EXERCISE BRIEF: Given the records below, pull every line with the word "article" into the answer.

******

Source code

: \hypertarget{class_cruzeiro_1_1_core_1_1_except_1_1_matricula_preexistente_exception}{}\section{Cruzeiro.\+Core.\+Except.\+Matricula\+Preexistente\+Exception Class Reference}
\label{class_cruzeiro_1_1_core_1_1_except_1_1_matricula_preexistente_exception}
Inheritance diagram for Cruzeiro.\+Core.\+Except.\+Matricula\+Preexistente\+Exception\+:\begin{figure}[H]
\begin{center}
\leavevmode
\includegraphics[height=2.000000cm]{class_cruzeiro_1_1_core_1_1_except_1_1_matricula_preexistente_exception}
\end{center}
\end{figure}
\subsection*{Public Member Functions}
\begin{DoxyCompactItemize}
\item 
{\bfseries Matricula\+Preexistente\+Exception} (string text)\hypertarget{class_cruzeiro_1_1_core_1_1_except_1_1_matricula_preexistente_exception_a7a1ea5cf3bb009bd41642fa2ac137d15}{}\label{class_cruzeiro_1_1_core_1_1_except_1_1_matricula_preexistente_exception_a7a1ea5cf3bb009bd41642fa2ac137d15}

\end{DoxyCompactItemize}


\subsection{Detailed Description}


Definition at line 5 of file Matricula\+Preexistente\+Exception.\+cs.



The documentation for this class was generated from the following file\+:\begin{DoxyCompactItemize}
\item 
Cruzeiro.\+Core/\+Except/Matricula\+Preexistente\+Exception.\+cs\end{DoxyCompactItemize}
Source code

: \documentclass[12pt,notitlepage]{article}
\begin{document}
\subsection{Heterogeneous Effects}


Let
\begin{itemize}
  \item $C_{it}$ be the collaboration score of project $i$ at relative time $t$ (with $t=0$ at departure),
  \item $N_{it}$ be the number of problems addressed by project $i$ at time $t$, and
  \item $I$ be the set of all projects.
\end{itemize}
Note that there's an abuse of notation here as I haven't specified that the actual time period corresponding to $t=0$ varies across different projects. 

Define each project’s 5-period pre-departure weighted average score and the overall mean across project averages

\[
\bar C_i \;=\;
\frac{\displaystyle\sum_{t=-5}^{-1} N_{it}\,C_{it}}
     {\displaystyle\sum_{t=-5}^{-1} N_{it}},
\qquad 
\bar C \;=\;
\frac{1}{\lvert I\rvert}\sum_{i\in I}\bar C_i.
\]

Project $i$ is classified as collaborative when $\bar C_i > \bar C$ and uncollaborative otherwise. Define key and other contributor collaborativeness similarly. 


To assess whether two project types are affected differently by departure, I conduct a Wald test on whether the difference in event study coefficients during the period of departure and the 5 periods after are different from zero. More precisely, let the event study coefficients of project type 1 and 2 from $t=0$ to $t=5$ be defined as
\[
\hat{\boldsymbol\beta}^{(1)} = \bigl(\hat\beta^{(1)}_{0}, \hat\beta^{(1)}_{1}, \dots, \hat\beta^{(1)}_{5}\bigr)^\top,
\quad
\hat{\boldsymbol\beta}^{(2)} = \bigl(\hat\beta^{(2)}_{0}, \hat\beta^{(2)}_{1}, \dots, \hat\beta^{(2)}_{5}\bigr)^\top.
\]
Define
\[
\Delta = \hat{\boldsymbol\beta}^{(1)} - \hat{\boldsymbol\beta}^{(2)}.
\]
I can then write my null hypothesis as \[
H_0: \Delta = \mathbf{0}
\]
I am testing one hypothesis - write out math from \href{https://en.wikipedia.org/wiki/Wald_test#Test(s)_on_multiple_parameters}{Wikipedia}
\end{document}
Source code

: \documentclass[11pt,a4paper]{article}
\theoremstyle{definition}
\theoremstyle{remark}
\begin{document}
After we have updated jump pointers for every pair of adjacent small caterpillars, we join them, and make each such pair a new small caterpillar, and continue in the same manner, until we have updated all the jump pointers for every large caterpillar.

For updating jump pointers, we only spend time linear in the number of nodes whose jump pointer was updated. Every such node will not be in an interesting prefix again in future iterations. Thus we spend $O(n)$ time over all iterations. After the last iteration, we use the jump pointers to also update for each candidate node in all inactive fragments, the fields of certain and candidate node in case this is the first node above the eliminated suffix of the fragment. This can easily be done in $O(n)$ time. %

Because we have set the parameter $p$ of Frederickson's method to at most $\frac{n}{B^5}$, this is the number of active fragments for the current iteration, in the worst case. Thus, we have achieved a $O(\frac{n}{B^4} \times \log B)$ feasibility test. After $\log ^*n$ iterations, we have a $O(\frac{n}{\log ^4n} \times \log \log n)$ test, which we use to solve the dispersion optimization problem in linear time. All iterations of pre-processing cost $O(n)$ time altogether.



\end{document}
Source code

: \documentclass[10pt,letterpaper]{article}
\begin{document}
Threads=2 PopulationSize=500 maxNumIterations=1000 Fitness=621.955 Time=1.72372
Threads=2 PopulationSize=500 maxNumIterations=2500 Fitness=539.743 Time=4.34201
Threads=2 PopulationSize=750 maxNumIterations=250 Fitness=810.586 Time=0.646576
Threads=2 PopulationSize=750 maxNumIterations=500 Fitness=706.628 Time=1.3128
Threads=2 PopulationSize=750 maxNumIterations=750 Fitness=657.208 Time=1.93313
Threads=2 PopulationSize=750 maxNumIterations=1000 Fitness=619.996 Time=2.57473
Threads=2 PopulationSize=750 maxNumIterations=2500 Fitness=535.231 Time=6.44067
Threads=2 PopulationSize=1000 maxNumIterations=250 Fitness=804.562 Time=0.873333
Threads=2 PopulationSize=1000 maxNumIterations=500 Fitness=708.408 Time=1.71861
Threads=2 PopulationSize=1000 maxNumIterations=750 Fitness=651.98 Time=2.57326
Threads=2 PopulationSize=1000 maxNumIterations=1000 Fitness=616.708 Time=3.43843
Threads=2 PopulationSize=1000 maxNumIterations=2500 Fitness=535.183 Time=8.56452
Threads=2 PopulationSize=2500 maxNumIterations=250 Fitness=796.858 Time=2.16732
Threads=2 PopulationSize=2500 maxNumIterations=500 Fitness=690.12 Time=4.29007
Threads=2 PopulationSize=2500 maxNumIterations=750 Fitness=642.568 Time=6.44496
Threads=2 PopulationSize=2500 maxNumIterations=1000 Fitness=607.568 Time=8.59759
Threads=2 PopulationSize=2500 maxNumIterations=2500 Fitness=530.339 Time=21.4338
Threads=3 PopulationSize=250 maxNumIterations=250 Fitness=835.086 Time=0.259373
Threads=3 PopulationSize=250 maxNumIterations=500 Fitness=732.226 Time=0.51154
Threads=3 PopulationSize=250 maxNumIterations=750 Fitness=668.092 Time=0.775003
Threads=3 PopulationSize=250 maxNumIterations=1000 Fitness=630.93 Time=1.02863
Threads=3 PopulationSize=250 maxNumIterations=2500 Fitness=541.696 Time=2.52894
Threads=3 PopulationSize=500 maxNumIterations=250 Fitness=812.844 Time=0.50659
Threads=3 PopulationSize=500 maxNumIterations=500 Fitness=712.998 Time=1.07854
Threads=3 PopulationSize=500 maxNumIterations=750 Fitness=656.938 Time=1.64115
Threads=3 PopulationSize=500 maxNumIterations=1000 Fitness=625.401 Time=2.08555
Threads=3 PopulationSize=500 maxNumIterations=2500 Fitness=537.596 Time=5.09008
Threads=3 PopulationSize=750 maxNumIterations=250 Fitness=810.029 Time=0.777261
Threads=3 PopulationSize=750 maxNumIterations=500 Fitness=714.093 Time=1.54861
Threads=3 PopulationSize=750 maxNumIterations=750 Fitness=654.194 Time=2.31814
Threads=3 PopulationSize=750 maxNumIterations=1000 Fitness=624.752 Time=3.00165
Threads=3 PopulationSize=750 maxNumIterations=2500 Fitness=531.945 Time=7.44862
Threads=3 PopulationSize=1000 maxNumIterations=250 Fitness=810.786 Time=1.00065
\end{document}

******

ANSWER TO THIS EXERCISE:
: \documentclass[12pt,notitlepage]{article}
: \documentclass[11pt,a4paper]{article}
: \documentclass[10pt,letterpaper]{article}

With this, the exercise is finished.